Evet. Bu, ayıplanacak bir durum da değil. Galatasaray neden Ali Sami Yen'i bırakıp da TT Arena'ya gitti? Çünkü eskiden koltuk başına 75-80 Euro alırken bugün en az 250 Euro gelir elde ediyor. Taraftar, futbol tüketicisidir. Kulüp de ürün satmak için uğraşıyor. Denklem bu kadar basit... Ben müşteri olduğum için yayıncı kuruluş HD yayın yapıyor. Futbolcular kimin sayesinde bu kadar para kazanıyor? Taraftar-müşteri sayesinde kazanıyor.
Futbolcular ‘kramponlu sanatçı' yani…
Aynen… Eskiden formanın arkasında isim yazmazdı. Öndeki arma için oynarlardı. Ama şimdi ismi için, markası için oynuyor. Futbol bugün için şov, aynı zamanda ekonomi.
Simon Kuper'ın “futbol sadece asla futbol değildir” sözünü biz nasıl anlıyoruz?
Bunun böyle olduğunu iyi biliyoruz. Ama gereklerini yerine getirmiyoruz. Avrupalı, futbolu iş kolu olarak görüyor. Bu seviyeye gelmemiz gerek.
Eduardo Galeano gibi siz de “Tanrı'ya güzel bir maç izleyebilmek için yalvarıyorum” diyor musunuz?

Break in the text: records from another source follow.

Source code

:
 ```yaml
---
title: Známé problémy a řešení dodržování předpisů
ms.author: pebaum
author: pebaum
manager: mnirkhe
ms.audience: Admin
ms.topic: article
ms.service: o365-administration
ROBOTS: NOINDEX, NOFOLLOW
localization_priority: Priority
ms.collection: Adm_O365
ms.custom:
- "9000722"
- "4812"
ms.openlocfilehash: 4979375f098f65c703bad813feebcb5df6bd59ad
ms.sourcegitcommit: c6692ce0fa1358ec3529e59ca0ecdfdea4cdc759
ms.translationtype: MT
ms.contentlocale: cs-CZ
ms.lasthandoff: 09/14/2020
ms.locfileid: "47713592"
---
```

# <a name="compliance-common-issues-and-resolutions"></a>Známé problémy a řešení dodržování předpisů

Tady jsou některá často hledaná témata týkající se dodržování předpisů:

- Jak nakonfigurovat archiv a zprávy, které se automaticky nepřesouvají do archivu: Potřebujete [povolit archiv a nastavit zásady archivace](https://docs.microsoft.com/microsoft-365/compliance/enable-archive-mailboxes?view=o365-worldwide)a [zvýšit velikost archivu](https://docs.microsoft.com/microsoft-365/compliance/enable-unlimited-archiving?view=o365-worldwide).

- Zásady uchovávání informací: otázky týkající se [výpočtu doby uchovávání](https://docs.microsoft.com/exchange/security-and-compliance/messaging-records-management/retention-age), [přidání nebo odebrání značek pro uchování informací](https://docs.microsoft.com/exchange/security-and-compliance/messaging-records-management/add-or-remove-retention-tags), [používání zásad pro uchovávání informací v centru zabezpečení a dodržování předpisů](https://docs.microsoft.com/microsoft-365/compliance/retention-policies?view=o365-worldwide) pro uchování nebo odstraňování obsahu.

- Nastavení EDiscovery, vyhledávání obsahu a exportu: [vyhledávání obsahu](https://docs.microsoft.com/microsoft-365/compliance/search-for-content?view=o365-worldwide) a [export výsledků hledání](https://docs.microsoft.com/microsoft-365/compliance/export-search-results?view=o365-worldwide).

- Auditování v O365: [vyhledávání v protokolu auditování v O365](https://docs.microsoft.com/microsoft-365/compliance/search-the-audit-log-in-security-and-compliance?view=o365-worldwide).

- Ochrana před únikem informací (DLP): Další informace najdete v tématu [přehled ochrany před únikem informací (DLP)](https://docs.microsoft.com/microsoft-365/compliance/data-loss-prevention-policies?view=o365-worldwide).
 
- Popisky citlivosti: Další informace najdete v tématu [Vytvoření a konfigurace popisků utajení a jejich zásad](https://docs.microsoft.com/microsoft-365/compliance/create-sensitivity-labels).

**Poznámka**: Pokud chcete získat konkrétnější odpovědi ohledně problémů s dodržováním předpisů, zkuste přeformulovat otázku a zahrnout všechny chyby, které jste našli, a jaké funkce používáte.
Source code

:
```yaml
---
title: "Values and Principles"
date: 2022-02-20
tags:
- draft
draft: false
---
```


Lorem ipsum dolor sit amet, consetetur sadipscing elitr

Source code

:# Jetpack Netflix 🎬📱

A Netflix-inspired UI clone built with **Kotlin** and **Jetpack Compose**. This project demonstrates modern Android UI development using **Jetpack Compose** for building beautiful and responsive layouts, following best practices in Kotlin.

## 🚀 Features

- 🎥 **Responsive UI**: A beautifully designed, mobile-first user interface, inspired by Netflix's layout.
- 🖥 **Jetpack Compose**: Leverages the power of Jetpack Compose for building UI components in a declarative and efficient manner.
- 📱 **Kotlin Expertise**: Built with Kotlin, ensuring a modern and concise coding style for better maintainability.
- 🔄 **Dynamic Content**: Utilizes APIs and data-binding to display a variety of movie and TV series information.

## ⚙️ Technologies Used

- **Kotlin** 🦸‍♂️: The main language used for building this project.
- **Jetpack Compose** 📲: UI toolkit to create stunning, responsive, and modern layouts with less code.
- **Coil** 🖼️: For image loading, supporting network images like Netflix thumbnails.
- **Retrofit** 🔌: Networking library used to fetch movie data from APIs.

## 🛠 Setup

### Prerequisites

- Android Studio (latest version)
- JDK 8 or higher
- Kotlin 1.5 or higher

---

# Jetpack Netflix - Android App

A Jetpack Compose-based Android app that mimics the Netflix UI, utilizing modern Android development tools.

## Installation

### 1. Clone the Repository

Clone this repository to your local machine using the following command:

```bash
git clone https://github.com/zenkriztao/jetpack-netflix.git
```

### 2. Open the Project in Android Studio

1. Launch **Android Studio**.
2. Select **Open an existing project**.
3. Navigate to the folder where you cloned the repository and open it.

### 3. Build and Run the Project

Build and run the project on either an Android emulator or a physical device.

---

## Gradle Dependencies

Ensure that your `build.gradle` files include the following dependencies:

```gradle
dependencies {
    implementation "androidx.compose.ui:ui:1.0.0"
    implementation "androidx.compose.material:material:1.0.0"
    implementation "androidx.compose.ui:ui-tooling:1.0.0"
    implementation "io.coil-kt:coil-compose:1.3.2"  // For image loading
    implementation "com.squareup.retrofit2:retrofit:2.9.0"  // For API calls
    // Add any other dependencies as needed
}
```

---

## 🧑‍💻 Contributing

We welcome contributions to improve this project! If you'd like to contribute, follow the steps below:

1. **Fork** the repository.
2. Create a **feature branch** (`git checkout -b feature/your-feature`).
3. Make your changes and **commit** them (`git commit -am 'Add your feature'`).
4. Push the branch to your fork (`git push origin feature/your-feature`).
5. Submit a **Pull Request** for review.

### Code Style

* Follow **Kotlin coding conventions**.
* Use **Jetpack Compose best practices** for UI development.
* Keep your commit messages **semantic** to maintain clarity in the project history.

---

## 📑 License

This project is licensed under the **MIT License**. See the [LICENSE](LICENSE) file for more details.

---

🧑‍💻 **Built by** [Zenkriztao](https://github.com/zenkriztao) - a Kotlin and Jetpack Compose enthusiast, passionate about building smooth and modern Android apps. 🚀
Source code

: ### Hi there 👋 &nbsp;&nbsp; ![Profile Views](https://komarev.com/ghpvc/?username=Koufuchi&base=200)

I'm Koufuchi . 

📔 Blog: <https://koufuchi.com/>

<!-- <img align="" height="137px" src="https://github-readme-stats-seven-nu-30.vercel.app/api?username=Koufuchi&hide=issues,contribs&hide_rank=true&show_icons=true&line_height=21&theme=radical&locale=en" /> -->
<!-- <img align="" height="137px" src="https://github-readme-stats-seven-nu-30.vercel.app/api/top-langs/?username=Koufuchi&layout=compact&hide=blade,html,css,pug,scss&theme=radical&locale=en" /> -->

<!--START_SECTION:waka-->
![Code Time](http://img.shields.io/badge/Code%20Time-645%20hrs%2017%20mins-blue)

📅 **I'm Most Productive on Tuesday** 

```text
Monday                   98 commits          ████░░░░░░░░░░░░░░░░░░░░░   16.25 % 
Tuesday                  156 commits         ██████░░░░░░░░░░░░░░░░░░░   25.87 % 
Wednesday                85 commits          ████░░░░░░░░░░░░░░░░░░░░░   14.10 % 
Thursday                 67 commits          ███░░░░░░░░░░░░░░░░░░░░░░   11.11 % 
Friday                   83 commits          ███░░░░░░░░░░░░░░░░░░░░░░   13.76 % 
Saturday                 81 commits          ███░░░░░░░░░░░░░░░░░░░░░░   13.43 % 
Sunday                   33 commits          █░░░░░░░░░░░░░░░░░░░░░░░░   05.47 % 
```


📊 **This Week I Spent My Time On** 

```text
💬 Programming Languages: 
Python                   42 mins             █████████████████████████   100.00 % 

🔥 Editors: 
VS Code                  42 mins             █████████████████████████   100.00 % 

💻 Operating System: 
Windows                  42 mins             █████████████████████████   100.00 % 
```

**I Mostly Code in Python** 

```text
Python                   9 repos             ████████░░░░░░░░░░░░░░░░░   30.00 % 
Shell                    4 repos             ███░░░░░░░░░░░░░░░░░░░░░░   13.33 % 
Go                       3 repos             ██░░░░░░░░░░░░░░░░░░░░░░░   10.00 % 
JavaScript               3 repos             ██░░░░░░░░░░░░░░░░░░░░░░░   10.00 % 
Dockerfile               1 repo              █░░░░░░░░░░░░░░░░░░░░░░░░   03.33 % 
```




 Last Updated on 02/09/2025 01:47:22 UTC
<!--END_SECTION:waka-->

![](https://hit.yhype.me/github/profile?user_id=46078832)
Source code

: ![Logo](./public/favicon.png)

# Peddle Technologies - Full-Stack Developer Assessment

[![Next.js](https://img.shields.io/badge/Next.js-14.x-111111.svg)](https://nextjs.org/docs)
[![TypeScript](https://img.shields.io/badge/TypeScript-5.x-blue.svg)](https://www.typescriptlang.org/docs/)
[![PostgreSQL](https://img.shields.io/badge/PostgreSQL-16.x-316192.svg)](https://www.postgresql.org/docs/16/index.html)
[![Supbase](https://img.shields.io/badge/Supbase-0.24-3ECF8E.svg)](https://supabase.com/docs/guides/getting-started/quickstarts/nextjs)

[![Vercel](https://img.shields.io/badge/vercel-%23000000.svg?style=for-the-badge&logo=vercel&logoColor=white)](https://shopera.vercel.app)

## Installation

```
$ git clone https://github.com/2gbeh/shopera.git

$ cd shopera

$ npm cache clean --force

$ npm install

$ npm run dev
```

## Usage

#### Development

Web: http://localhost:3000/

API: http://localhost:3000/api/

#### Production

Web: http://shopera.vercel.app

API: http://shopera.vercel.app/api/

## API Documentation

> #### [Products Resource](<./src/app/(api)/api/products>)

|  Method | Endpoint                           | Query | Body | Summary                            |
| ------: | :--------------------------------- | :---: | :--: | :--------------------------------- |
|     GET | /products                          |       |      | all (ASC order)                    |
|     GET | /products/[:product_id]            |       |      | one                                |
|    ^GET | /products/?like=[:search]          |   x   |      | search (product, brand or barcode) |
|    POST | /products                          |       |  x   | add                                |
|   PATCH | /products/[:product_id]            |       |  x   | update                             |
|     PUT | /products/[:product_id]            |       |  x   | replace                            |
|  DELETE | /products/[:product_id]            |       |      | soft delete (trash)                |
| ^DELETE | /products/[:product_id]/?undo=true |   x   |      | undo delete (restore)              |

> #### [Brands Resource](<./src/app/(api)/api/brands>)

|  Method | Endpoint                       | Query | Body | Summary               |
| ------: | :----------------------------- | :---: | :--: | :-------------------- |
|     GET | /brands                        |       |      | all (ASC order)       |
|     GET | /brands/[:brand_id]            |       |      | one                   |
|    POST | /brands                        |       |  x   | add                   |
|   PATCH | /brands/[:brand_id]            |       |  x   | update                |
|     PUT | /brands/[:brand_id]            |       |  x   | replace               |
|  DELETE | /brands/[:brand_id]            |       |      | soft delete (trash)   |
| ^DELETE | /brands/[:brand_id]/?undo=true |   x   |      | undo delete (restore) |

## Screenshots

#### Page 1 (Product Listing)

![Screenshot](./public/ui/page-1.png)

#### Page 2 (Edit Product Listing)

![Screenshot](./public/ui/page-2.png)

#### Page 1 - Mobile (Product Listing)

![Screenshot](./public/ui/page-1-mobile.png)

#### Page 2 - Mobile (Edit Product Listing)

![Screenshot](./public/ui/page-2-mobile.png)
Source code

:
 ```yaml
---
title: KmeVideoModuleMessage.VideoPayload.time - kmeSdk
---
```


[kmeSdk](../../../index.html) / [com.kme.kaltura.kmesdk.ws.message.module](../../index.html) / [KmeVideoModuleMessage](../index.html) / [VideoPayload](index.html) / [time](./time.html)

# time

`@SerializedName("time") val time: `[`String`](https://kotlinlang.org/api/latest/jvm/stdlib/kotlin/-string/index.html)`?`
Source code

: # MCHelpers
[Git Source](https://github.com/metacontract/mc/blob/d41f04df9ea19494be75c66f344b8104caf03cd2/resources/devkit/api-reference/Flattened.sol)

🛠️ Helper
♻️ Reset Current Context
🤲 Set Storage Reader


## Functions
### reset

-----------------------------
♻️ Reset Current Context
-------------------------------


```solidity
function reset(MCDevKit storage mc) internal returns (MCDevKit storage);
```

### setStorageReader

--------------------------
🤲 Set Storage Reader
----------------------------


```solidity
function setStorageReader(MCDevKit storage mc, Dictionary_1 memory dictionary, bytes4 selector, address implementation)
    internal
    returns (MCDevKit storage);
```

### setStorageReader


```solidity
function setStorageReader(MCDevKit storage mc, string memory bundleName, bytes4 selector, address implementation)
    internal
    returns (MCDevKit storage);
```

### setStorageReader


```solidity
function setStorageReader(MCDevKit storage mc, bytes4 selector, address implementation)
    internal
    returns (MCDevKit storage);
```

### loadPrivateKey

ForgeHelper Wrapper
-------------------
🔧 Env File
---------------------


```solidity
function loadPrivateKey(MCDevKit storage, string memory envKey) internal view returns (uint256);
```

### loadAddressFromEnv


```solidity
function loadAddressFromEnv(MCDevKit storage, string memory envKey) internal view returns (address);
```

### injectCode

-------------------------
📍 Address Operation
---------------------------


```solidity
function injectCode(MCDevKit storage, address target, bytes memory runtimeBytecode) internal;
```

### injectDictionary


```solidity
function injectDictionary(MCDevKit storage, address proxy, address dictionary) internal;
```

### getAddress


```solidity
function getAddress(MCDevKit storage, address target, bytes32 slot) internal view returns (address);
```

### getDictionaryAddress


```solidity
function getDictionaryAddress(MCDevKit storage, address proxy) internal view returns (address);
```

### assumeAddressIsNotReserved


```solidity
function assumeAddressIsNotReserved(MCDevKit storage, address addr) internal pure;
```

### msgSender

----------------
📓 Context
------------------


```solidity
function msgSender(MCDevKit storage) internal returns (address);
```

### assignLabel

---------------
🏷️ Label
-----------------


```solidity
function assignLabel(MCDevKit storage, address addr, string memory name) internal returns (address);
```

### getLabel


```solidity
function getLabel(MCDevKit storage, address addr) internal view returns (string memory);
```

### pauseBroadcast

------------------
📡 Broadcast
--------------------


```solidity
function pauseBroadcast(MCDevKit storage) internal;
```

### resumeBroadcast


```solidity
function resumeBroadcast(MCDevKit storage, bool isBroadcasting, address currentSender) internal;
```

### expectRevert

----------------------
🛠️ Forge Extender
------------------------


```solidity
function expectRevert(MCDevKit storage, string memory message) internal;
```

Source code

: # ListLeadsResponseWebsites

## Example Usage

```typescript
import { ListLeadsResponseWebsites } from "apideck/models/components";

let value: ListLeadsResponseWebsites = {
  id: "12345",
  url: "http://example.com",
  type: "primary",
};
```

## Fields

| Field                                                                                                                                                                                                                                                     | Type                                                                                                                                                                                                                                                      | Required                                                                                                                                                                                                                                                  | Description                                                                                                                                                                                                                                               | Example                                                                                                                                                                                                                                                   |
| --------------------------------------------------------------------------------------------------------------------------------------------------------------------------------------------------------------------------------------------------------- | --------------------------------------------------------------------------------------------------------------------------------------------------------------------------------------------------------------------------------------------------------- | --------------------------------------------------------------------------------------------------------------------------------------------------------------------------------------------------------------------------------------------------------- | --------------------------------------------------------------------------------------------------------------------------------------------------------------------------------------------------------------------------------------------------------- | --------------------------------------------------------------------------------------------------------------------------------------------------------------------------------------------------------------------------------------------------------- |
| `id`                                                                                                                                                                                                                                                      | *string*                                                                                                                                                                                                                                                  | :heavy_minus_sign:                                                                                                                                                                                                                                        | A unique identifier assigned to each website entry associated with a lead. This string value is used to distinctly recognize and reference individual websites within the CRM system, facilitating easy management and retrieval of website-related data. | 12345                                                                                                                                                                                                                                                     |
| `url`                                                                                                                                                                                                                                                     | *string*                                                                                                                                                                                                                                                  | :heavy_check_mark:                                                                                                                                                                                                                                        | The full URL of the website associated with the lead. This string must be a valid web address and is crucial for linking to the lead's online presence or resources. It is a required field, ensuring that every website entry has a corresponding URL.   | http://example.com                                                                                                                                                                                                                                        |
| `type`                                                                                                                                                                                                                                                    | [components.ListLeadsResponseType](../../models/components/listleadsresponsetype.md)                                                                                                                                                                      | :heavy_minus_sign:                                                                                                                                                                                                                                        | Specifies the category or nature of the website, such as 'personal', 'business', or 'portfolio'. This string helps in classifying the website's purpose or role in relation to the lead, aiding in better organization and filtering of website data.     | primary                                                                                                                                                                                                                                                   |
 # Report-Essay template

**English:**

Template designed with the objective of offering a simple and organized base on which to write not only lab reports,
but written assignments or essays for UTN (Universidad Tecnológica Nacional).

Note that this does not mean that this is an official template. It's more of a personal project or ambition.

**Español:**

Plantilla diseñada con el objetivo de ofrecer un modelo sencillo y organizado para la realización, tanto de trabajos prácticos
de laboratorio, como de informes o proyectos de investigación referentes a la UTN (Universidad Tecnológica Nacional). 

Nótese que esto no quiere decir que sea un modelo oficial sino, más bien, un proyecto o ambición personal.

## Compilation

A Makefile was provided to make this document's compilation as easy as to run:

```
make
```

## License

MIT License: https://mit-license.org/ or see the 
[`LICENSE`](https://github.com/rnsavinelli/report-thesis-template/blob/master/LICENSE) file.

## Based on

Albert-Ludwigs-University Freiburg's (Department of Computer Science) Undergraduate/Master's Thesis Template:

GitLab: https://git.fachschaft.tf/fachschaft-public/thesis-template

Kesinlikle. Çünkü parasallaşma güzel futbolu öldürdü. Savaşlar genelde ekonomi yüzünden patlak veriyor. Futbol da savaş kavramları ile dilimizde. Kafalarımız futbola göre formatlanmış. Statların arena, futbolcuların asker, maçların savaş olmasından son derece rahatsızım.